### Excerpts from a dataset
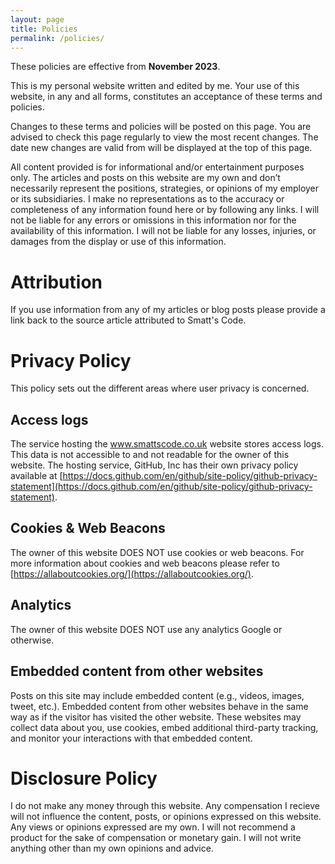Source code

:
 ```yaml
---
layout: page
title: Policies
permalink: /policies/
---
```

These policies are effective from **November 2023**.

This is my personal website written and edited by me. Your use of this website, in any and all forms, constitutes an acceptance of these terms and policies.

Changes to these terms and policies will be posted on this page. You are advised to check this page regularly to view the most recent changes.  The date new changes are valid from will be displayed at the top of this page.

All content provided is for informational and/or entertainment purposes only. The articles and posts on this website are my own and don’t necessarily represent the positions, strategies, or opinions of my employer or its subsidiaries. I make no representations as to the accuracy or completeness of any information found here or by following any links. I will not be liable for any errors or omissions in this information nor for the availability of this information. I will not be liable for any losses, injuries, or damages from the display or use of this information.

# Attribution
If you use information from any of my articles or blog posts please provide a link back to the source article attributed to Smatt's Code.

# Privacy Policy
This policy sets out the different areas where user privacy is concerned.

## Access logs
The service hosting the www.smattscode.co.uk website stores access logs. This data is not accessible to and not readable for the owner of this website. The hosting service, GitHub, Inc has their own privacy policy available at [https://docs.github.com/en/github/site-policy/github-privacy-statement](https://docs.github.com/en/github/site-policy/github-privacy-statement).

## Cookies & Web Beacons
The owner of this website DOES NOT use cookies or web beacons. For more information about cookies and web beacons please refer to [https://allaboutcookies.org/](https://allaboutcookies.org/).

## Analytics
The owner of this website DOES NOT use any analytics Google or otherwise.

## Embedded content from other websites
Posts on this site may include embedded content (e.g., videos, images, tweet, etc.). Embedded content from other websites behave in the same way as if the visitor has visited the other website. These websites may collect data about you, use cookies, embed additional third-party tracking, and monitor your interactions with that embedded content.

# Disclosure Policy
I do not make any money through this website. Any compensation I recieve will not influence the content, posts, or opinions expressed on this website. Any views or opinions expressed are my own.  I will not recommend a product for the sake of compensation or monetary gain. I will not write anything other than my own opinions and advice.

### TASK DIRECTIONS
With the pictures set aside, copy each line above as written.

### COMPLETED TASK
Source code

:
 ```yaml
---
layout: page
title: Policies
permalink: /policies/
---
```

These policies are effective from **November 2023**.

This is my personal website written and edited by me. Your use of this website, in any and all forms, constitutes an acceptance of these terms and policies.

Changes to these terms and policies will be posted on this page. You are advised to check this page regularly to view the most recent changes.  The date new changes are valid from will be displayed at the top of this page.

All content provided is for informational and/or entertainment purposes only. The articles and posts on this website are my own and don’t necessarily represent the positions, strategies, or opinions of my employer or its subsidiaries. I make no representations as to the accuracy or completeness of any information found here or by following any links. I will not be liable for any errors or omissions in this information nor for the availability of this information. I will not be liable for any losses, injuries, or damages from the display or use of this information.

# Attribution
If you use information from any of my articles or blog posts please provide a link back to the source article attributed to Smatt's Code.

# Privacy Policy
This policy sets out the different areas where user privacy is concerned.

## Access logs
The service hosting the www.smattscode.co.uk website stores access logs. This data is not accessible to and not readable for the owner of this website. The hosting service, GitHub, Inc has their own privacy policy available at [https://docs.github.com/en/github/site-policy/github-privacy-statement](https://docs.github.com/en/github/site-policy/github-privacy-statement).

## Cookies & Web Beacons
The owner of this website DOES NOT use cookies or web beacons. For more information about cookies and web beacons please refer to [https://allaboutcookies.org/](https://allaboutcookies.org/).

## Analytics
The owner of this website DOES NOT use any analytics Google or otherwise.

## Embedded content from other websites
Posts on this site may include embedded content (e.g., videos, images, tweet, etc.). Embedded content from other websites behave in the same way as if the visitor has visited the other website. These websites may collect data about you, use cookies, embed additional third-party tracking, and monitor your interactions with that embedded content.

# Disclosure Policy
I do not make any money through this website. Any compensation I recieve will not influence the content, posts, or opinions expressed on this website. Any views or opinions expressed are my own.  I will not recommend a product for the sake of compensation or monetary gain. I will not write anything other than my own opinions and advice.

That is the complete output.